[Dataset entries]
★ ★ ★ ★ ★ ★ ★
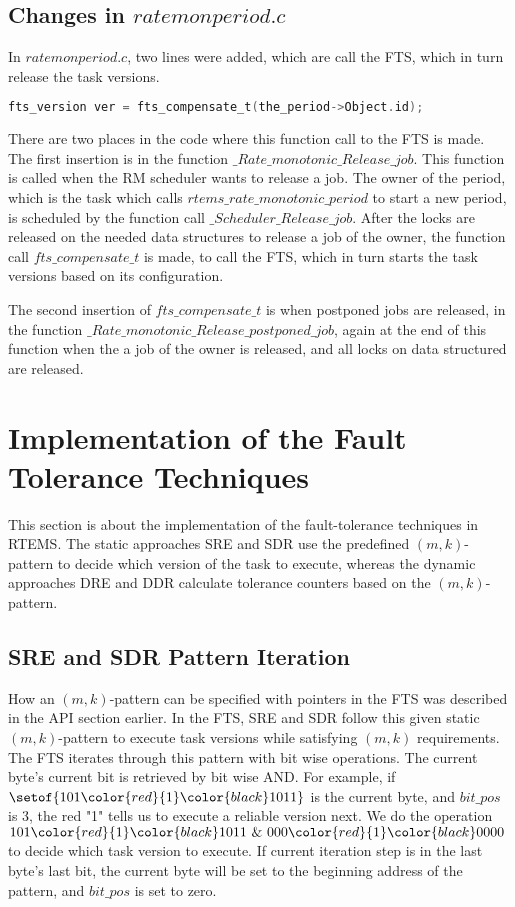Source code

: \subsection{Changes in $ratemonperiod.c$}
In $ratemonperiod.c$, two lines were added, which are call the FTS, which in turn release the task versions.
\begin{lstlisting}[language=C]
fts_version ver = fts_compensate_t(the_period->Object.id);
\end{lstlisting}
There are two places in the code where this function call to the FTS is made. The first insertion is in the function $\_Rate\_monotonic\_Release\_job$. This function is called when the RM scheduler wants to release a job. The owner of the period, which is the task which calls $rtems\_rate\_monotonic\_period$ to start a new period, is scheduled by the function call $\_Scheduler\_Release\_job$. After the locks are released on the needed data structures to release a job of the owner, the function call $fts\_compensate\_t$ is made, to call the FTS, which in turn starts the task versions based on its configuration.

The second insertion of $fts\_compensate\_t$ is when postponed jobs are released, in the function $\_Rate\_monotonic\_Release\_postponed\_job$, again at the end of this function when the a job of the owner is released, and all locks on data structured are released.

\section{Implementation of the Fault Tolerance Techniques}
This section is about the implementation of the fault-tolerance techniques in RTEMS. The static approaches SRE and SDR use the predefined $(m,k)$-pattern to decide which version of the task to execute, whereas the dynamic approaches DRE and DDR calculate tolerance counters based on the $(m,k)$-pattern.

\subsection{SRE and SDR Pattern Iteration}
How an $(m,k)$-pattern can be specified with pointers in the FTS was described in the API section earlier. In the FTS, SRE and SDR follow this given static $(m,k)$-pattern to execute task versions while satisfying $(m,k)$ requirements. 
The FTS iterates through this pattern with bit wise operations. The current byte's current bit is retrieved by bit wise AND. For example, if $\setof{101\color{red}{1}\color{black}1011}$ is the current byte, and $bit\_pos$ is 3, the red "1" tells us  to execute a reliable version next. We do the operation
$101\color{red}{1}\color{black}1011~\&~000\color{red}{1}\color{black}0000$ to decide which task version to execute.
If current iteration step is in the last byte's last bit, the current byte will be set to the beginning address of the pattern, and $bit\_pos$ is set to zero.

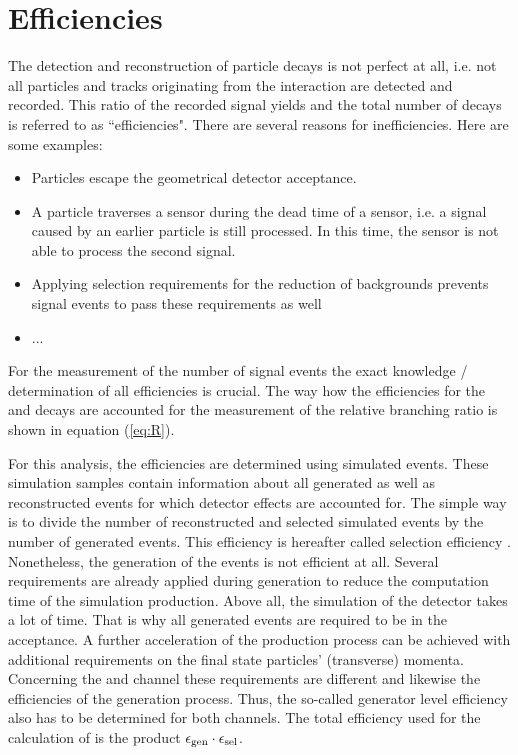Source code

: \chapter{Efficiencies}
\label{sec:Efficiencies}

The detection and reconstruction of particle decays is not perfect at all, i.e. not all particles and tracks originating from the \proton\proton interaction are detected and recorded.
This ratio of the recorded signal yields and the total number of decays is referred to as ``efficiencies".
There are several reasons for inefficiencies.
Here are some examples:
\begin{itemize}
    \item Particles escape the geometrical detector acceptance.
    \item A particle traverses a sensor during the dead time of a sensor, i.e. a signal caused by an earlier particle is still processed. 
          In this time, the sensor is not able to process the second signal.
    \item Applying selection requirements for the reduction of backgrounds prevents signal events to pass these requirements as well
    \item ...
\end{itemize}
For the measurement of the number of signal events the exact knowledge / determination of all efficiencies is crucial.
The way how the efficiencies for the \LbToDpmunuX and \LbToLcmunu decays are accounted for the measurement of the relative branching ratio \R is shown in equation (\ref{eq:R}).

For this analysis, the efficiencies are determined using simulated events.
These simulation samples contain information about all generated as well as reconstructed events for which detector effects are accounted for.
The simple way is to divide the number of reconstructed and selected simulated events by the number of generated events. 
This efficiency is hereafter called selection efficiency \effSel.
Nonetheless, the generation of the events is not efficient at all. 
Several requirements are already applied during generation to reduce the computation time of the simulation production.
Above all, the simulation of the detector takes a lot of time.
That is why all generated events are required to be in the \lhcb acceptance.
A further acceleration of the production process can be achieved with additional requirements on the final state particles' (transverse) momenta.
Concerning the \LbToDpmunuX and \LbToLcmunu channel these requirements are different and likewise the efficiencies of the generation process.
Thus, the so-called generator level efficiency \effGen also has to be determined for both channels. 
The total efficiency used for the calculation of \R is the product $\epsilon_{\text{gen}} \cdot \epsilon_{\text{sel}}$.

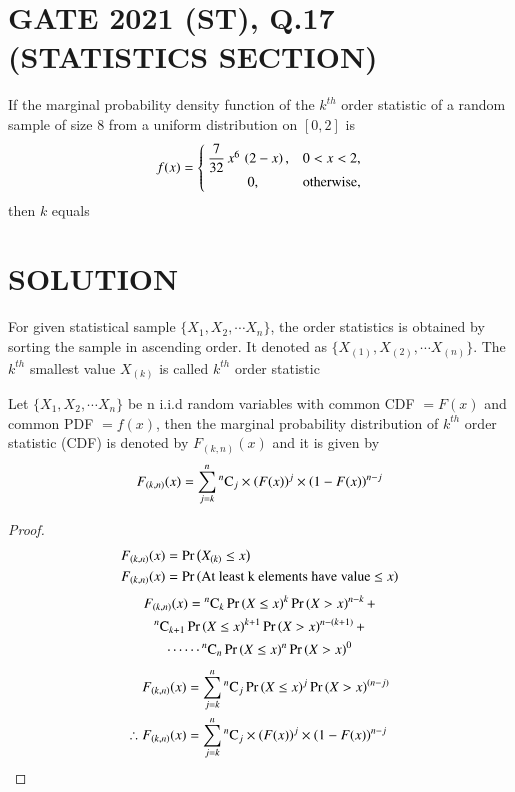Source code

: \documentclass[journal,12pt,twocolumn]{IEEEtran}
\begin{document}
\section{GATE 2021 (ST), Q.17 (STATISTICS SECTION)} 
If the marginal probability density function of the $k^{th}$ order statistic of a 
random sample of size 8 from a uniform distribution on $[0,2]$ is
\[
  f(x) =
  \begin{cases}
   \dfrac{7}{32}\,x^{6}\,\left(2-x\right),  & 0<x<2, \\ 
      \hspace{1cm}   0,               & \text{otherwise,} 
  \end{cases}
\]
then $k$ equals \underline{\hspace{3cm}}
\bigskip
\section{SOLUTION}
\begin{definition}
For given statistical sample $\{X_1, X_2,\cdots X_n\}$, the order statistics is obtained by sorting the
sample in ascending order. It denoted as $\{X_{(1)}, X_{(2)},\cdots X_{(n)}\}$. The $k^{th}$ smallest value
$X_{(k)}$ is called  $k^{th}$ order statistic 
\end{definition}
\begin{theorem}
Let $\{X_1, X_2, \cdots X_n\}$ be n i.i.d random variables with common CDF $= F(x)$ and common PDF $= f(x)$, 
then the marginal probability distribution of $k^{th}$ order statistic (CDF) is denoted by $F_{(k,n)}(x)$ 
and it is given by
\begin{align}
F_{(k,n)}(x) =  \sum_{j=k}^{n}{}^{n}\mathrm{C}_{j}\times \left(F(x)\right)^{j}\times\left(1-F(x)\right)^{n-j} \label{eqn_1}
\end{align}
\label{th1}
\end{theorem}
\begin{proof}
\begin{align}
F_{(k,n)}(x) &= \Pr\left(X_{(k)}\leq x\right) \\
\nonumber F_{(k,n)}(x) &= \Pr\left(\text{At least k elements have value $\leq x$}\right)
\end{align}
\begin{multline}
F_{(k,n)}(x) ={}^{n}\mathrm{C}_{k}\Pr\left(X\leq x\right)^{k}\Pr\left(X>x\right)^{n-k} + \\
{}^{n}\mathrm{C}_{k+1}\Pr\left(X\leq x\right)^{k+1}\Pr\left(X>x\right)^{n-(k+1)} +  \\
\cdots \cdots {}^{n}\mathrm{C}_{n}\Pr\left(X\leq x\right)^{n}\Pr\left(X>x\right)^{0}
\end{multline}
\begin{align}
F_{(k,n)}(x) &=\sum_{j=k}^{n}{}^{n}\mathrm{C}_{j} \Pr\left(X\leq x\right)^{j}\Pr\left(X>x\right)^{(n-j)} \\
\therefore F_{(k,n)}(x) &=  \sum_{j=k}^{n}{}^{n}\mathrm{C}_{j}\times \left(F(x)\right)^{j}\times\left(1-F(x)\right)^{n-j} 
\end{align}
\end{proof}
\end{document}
★ ★ ★ ★ ★ ★ ★
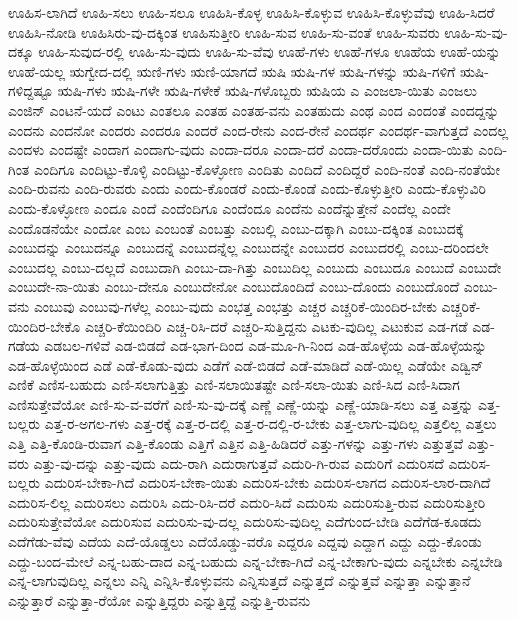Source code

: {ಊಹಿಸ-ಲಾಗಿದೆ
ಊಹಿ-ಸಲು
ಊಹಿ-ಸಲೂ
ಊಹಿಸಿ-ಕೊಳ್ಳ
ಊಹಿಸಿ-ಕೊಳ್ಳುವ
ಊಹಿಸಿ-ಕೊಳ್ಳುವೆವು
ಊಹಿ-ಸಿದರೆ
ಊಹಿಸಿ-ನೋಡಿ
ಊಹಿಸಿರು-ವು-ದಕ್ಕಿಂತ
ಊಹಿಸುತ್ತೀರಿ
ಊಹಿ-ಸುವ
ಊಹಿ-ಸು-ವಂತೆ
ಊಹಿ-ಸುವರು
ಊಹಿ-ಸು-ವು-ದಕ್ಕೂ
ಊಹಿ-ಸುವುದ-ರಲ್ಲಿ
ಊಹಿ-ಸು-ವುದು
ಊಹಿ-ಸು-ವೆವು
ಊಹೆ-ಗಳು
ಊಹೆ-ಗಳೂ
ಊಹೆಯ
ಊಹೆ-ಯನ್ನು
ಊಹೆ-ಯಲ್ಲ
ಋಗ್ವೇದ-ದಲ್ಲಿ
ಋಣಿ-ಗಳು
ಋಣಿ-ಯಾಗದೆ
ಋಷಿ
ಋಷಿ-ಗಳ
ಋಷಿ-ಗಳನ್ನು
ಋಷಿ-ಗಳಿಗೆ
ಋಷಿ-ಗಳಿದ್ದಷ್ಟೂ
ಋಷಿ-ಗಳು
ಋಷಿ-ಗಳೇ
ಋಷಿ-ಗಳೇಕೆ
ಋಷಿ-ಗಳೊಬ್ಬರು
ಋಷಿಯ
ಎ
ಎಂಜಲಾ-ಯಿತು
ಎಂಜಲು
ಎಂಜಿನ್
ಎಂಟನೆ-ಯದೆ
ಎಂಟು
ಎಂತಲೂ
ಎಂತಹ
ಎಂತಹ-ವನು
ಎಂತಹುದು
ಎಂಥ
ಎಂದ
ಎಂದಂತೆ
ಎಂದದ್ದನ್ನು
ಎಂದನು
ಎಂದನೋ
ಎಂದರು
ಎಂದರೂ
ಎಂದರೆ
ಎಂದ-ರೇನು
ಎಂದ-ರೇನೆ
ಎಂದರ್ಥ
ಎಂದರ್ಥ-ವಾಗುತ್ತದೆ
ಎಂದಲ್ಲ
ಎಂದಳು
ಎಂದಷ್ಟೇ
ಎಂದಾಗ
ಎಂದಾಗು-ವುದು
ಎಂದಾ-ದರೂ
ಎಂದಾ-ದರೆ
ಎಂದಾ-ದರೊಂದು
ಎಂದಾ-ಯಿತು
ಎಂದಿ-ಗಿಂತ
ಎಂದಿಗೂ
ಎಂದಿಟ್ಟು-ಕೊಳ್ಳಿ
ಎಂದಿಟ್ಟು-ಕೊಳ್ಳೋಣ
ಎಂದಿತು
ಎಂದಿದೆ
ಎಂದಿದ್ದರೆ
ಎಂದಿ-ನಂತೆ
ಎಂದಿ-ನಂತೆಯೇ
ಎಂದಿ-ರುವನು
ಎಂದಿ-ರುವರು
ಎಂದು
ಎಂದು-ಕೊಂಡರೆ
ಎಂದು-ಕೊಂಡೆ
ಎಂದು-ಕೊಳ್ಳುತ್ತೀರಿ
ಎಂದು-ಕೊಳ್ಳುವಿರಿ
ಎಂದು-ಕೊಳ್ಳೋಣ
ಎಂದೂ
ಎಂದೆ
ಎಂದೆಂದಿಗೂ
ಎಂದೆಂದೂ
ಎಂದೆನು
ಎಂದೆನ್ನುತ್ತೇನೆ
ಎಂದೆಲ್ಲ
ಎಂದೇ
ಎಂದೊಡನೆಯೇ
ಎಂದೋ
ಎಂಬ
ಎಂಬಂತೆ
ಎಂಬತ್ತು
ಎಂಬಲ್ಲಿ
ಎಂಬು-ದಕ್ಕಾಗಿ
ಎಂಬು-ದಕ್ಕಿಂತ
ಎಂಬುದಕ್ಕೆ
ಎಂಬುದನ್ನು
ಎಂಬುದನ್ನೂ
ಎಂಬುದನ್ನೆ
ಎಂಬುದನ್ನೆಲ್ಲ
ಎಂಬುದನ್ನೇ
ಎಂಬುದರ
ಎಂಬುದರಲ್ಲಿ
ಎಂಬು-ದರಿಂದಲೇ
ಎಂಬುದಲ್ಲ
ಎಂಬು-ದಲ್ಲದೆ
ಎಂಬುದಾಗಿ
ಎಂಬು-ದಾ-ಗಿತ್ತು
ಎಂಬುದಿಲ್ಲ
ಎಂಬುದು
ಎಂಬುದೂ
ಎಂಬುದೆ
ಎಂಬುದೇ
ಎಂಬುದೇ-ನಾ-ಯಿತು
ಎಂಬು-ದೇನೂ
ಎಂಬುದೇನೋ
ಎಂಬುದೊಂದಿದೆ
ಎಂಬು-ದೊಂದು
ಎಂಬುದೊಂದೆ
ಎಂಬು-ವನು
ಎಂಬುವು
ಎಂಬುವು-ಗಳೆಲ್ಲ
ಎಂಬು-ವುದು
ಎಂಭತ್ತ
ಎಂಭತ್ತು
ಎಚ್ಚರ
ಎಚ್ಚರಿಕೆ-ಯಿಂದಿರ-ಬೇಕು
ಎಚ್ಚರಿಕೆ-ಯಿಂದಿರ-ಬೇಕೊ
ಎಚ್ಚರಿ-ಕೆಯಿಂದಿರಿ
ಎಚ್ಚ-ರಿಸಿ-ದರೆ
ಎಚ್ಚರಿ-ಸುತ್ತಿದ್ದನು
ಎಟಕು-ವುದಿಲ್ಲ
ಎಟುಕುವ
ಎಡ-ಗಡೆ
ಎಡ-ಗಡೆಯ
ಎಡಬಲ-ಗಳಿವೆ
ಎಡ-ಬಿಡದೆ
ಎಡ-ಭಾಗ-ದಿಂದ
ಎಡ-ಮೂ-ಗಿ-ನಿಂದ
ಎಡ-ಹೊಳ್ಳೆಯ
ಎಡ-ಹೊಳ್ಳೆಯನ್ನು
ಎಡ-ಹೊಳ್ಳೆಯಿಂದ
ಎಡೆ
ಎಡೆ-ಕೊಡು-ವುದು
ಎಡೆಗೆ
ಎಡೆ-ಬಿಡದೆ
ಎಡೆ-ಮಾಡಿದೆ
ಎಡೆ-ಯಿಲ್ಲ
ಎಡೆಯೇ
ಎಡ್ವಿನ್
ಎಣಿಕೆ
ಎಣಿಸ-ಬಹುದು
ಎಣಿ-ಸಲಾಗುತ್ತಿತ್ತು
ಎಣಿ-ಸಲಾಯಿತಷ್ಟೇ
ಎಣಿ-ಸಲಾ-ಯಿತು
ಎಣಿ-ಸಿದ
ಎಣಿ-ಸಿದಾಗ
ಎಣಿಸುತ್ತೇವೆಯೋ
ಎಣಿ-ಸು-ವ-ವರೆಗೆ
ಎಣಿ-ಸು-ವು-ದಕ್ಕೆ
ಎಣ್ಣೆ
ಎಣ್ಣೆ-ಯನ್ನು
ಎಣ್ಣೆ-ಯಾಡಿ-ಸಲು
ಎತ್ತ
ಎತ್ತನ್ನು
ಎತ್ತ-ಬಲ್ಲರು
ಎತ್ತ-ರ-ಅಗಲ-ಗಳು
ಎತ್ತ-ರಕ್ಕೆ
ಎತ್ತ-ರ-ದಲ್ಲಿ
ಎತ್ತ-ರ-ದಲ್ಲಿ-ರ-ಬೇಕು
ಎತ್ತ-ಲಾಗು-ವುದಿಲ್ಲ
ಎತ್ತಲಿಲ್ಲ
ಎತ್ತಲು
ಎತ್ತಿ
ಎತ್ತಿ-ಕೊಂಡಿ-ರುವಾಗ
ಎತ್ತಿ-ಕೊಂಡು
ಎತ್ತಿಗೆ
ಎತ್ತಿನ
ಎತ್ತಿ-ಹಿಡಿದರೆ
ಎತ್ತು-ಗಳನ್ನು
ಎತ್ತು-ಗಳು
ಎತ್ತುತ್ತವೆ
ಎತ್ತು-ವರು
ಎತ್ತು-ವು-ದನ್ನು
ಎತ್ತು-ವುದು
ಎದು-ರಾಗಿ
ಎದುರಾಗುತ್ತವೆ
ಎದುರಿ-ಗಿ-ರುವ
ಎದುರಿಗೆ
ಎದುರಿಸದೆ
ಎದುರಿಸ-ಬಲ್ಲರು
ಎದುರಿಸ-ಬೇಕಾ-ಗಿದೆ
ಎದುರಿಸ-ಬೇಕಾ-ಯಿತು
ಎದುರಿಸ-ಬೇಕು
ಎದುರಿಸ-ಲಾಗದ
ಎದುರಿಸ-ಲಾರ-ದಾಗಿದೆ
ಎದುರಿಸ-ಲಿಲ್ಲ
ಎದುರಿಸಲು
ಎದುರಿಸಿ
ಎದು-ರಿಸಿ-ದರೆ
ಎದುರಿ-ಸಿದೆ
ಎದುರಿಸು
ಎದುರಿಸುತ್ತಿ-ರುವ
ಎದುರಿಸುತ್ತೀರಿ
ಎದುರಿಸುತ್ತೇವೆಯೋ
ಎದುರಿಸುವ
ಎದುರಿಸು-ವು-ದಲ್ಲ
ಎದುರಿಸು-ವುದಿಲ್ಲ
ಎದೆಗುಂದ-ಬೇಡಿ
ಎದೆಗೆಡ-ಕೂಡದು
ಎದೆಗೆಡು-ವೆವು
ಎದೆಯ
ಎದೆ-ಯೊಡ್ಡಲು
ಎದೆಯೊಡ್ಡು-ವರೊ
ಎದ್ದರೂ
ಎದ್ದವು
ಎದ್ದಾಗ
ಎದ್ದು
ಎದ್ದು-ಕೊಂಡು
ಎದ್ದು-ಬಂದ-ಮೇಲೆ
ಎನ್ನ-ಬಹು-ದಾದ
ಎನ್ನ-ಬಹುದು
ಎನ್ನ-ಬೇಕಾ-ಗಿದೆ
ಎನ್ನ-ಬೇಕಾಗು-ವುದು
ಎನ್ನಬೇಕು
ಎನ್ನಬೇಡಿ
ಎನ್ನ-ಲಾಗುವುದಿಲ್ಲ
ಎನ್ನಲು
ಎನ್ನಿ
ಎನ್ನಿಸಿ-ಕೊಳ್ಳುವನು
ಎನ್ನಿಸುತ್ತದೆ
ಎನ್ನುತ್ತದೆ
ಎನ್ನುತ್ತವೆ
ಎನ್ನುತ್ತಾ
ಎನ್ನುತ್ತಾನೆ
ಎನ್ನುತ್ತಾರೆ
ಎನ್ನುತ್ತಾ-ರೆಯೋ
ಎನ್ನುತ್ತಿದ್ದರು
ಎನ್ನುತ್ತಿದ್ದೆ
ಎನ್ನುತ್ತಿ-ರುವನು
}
★ ★ ★ ★ ★ ★ ★
WHAT IS EXPECTED:
Return every line in the records that includes the string "simulation".

TASK ANSWER:
These simulation samples contain information about all generated as well as reconstructed events for which detector effects are accounted for.
Several requirements are already applied during generation to reduce the computation time of the simulation production.
Above all, the simulation of the detector takes a lot of time.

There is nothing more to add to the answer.